> _What to work on_: Scan the data below and pick out the lines containing the word "documentclass".

(Excerpts from a dataset)
• • • •
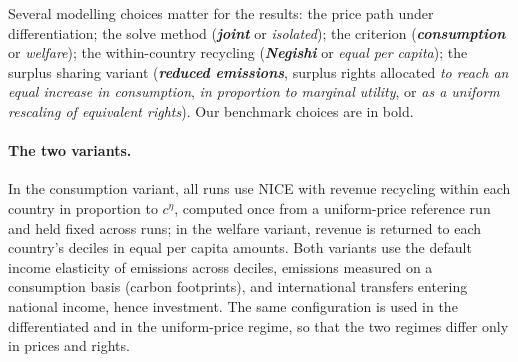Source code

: \documentclass[12pt,english]{article}
\theoremstyle{remark}
\begin{document}
Several modelling choices matter for the results: the price path under differentiation; the solve method (\textbf{\textit{joint}} or \textit{isolated}); the criterion (\textbf{\textit{consumption}} or \textit{welfare}); the within-country recycling (\textbf{\textit{Negishi}} or \textit{equal per capita}); the surplus sharing variant (\textbf{\textit{reduced emissions}}, surplus rights allocated \textit{to reach an equal increase in consumption}, \textit{in proportion to marginal utility}, or \textit{as a uniform rescaling of equivalent rights}). Our benchmark choices are in bold. %

\paragraph{The two variants.} In the consumption variant, all runs use NICE with revenue recycling within each country in proportion to $c^{\eta}$, computed once from a uniform-price reference run and held fixed across runs; in the welfare variant, revenue is returned to each country's deciles in equal per capita amounts. %
Both variants use the default income elasticity of emissions across deciles, emissions measured on a consumption basis (carbon footprints), and international transfers entering national income, hence investment. The same configuration is used in the differentiated and in the uniform-price regime, so that the two regimes differ only in prices and rights.
\end{document}
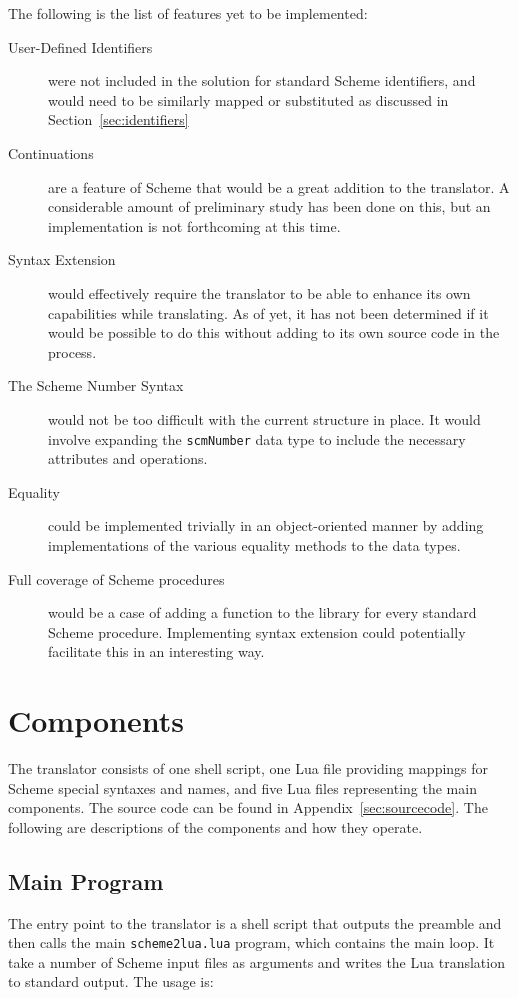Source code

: The following is the list of features yet to be implemented:
\begin{description}
\item[User-Defined Identifiers] were not included in the solution for standard
Scheme identifiers, and would need to be similarly mapped or substituted as
discussed in Section~\ref{sec:identifiers}
\item[Continuations] are a feature of Scheme that would be a great addition to
the translator. A considerable amount of preliminary study has been done on
this, but an implementation is not forthcoming at this time.
\item[Syntax Extension] would effectively require the translator to be able to
enhance its own capabilities while translating. As of yet, it has not been
determined if it would be possible to do this without adding to its own source
code in the process.
\item[The Scheme Number Syntax] would not be too difficult with the current
structure in place. It would involve expanding the \texttt{scmNumber} data type
to include the necessary attributes and operations.
\item[Equality] could be implemented trivially in an object-oriented manner
by adding implementations of the various equality methods to the data types.
\item[Full coverage of Scheme procedures] would be a case of adding a function
to the library for every standard Scheme procedure. Implementing syntax
extension could potentially facilitate this in an interesting way.
\end{description}


\section{Components}

The translator consists of one shell script, one Lua file providing mappings for
Scheme special syntaxes and names, and five Lua files representing the main
components. The source code can be found in Appendix~\ref{sec:sourcecode}. The
following are descriptions of the components and how they operate.

\subsection{Main Program}

The entry point to the translator is a shell script that outputs the preamble
and then calls the main \texttt{scheme2lua.lua} program, which contains the main
loop. It take a number of Scheme input files as arguments and writes the Lua
translation to standard output. The usage is:


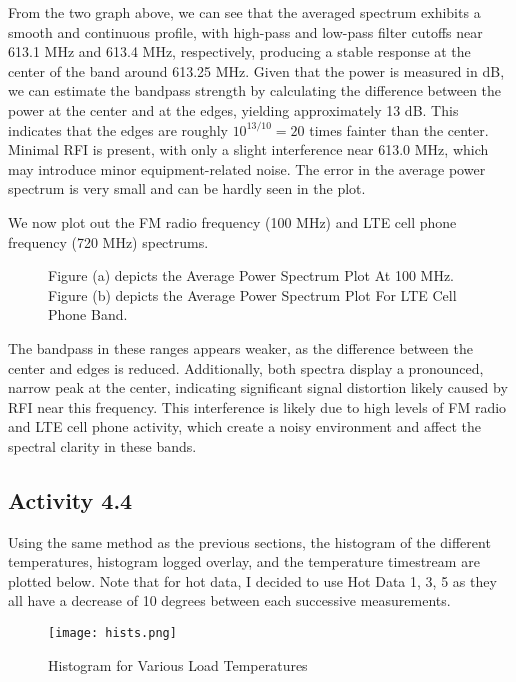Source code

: \documentclass[10pt, preprint]{aastex}
\begin{document}
From the two graph above, we can see that the averaged spectrum exhibits a smooth and continuous profile, with high-pass and low-pass filter cutoffs near 613.1 MHz and 613.4 MHz, respectively, producing a stable response at the center of the band around 613.25 MHz. Given that the power is measured in dB, we can estimate the bandpass strength by calculating the difference between the power at the center and at the edges, yielding approximately 13 dB. This indicates that the edges are roughly $10^{13/10} = 20$ times fainter than the center. Minimal RFI is present, with only a slight interference near 613.0 MHz, which may introduce minor equipment-related noise. The error in the average power spectrum is very small and can be hardly seen in the plot. 

We now plot out the FM radio frequency (100 MHz) and LTE cell phone frequency (720 MHz) spectrums.

\begin{figure}[H]
  \centering
  \hfill
  \caption{\label{fig:spectrums2} Figure (a) depicts the Average Power Spectrum Plot At 100 MHz. Figure (b) depicts the Average Power Spectrum Plot For LTE Cell Phone Band. }
\end{figure}

The bandpass in these ranges appears weaker, as the difference between the center and edges is reduced. Additionally, both spectra display a pronounced, narrow peak at the center, indicating significant signal distortion likely caused by RFI near this frequency. This interference is likely due to high levels of FM radio and LTE cell phone activity, which create a noisy environment and affect the spectral clarity in these bands.

\subsection{Activity 4.4}
Using the same method as the previous sections, the histogram of the different temperatures, histogram logged overlay, and the temperature timestream are plotted below. Note that for hot data, I decided to use Hot Data 1, 3, 5 as they all have a decrease of 10 degrees between each successive measurements. 

\begin{figure}[H]
\centering
\texttt{[image: hists.png]}
\caption{\label{fig:hists}Histogram for Various Load Temperatures}
\end{figure}
\end{document}
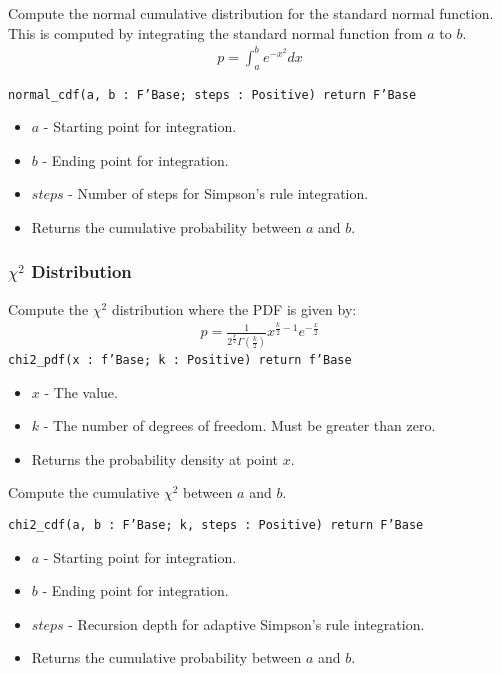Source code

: \documentclass[10pt, openany]{book}
\newcommand{\function}[1]{\texttt{#1}}
\begin{document}
Compute the normal cumulative distribution for the standard normal function.  This is computed by integrating the standard normal function from $a$ to $b$.
\begin{align*}
  p = \int^b_a e^{-x^2} dx
\end{align*}

\function{normal\_cdf(a, b : F'Base; steps : Positive) return F'Base}
\begin{itemize}
  \item $a$ - Starting point for integration.
  \item $b$ - Ending point for integration.
  \item $steps$ - Number of steps for Simpson's rule integration.
  \item Returns the cumulative probability between $a$ and $b$.
\end{itemize}

\subsubsection{$\chi^2$ Distribution}
Compute the $\chi^2$ distribution where the PDF is given by:
\begin{align*}
  p = \frac{1}{2^{\frac{k}{2}}\Gamma(\frac{k}{2})}x^{\frac{k}{2}-1}e^{-\frac{x}{2}}
\end{align*}
\function{chi2\_pdf(x : f'Base; k : Positive) return f'Base}
\begin{itemize}
  \item $x$ - The value.
  \item $k$ - The number of degrees of freedom.  Must be greater than zero.
  \item Returns the probability density at point $x$.
\end{itemize}

Compute the cumulative $\chi^2$ between $a$ and $b$.

\function{chi2\_cdf(a, b : F'Base; k, steps : Positive) return F'Base}
\begin{itemize}
  \item $a$ - Starting point for integration.
  \item $b$ - Ending point for integration.
  \item $steps$ - Recursion depth for adaptive Simpson's rule integration.
  \item Returns the cumulative probability between $a$ and $b$.
\end{itemize}
\end{document}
• • • •
> _Response to the task_:
: \documentclass[12pt,english]{article}
: \documentclass[10pt, preprint]{aastex}
: \documentclass[10pt, openany]{book}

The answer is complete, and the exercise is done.